The International Maritime Organization (IMO), along with support from other UN authorities, will send a mission to Ukraine to help "identify Ukraine's needs in implementing the right to free navigation," Infrastructure Minister Oleksandr Kubrakov said on Dec. 8.
"This decision, as well as the non-election of Russia to the IMO Council for 2023-2024, shows the protection of the international maritime community's right to free navigation of every country," Kubrakov said. He added that the findings of the mission will be incorporated into "a long-term project of technical assistance to Ukraine."
The IMO's Assembly voted on Dec. 1 to elect 40 new council members for 2024-2025. Russia was not re-elected, which President Volodymyr Zelensky welcomed.
"In the last decade, no country has done more to undermine freedom of navigation than Russia," Zelensky said.
Immediately after Russia launched its full-scale invasion of Ukraine in 2022, it blocked the movement of humanitarian cargo in and out of Ukraine's Black Sea ports.
The Black Sea Grain Initiative, first brokered by Turkey and the UN in July 2022, allowed Ukraine to export its grain even amid the ongoing war.

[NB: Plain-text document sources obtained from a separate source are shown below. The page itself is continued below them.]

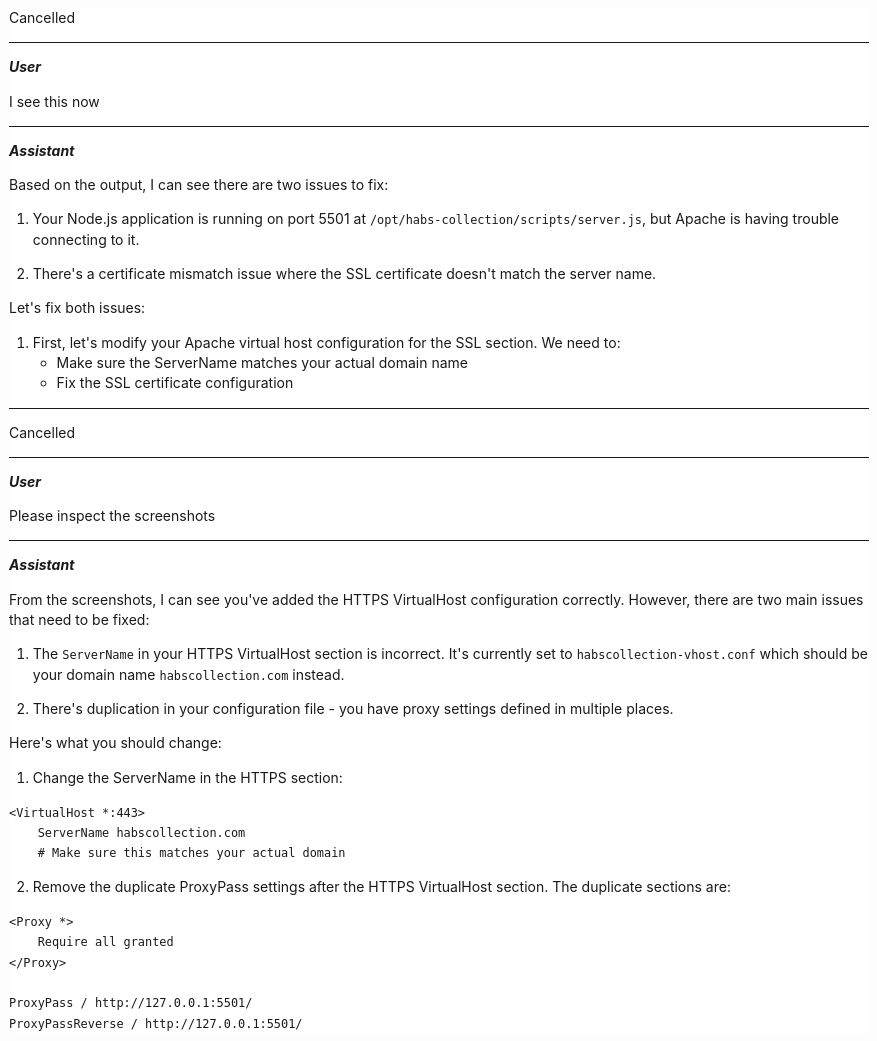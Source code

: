 Cancelled

---

_**User**_

I see this now

---

_**Assistant**_

Based on the output, I can see there are two issues to fix:

1. Your Node.js application is running on port 5501 at `/opt/habs-collection/scripts/server.js`, but Apache is having trouble connecting to it.

2. There's a certificate mismatch issue where the SSL certificate doesn't match the server name.

Let's fix both issues:

1. First, let's modify your Apache virtual host configuration for the SSL section. We need to:
   - Make sure the ServerName matches your actual domain name
   - Fix the SSL certificate configuration

---

Cancelled

---

_**User**_

Please inspect the screenshots

---

_**Assistant**_

From the screenshots, I can see you've added the HTTPS VirtualHost configuration correctly. However, there are two main issues that need to be fixed:

1. The `ServerName` in your HTTPS VirtualHost section is incorrect. It's currently set to `habscollection-vhost.conf` which should be your domain name `habscollection.com` instead.

2. There's duplication in your configuration file - you have proxy settings defined in multiple places.

Here's what you should change:

1. Change the ServerName in the HTTPS section:
```
<VirtualHost *:443>
    ServerName habscollection.com
    # Make sure this matches your actual domain
```

2. Remove the duplicate ProxyPass settings after the HTTPS VirtualHost section. The duplicate sections are:
```
<Proxy *>
    Require all granted
</Proxy>

ProxyPass / http://127.0.0.1:5501/
ProxyPassReverse / http://127.0.0.1:5501/
```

Moscow unilaterally terminated the deal in July 2023 and subsequently intensified its attacks against Ukraine's ports and agriculture infrastructure.
Since the Black Sea humanitarian corridor opened in August, 200 ships have passed through it, carrying 7 million metric tons of cargo from Ukrainian ports, including almost 5 million tons of Ukrainian agricultural products, Kubrakov said on Dec. 4.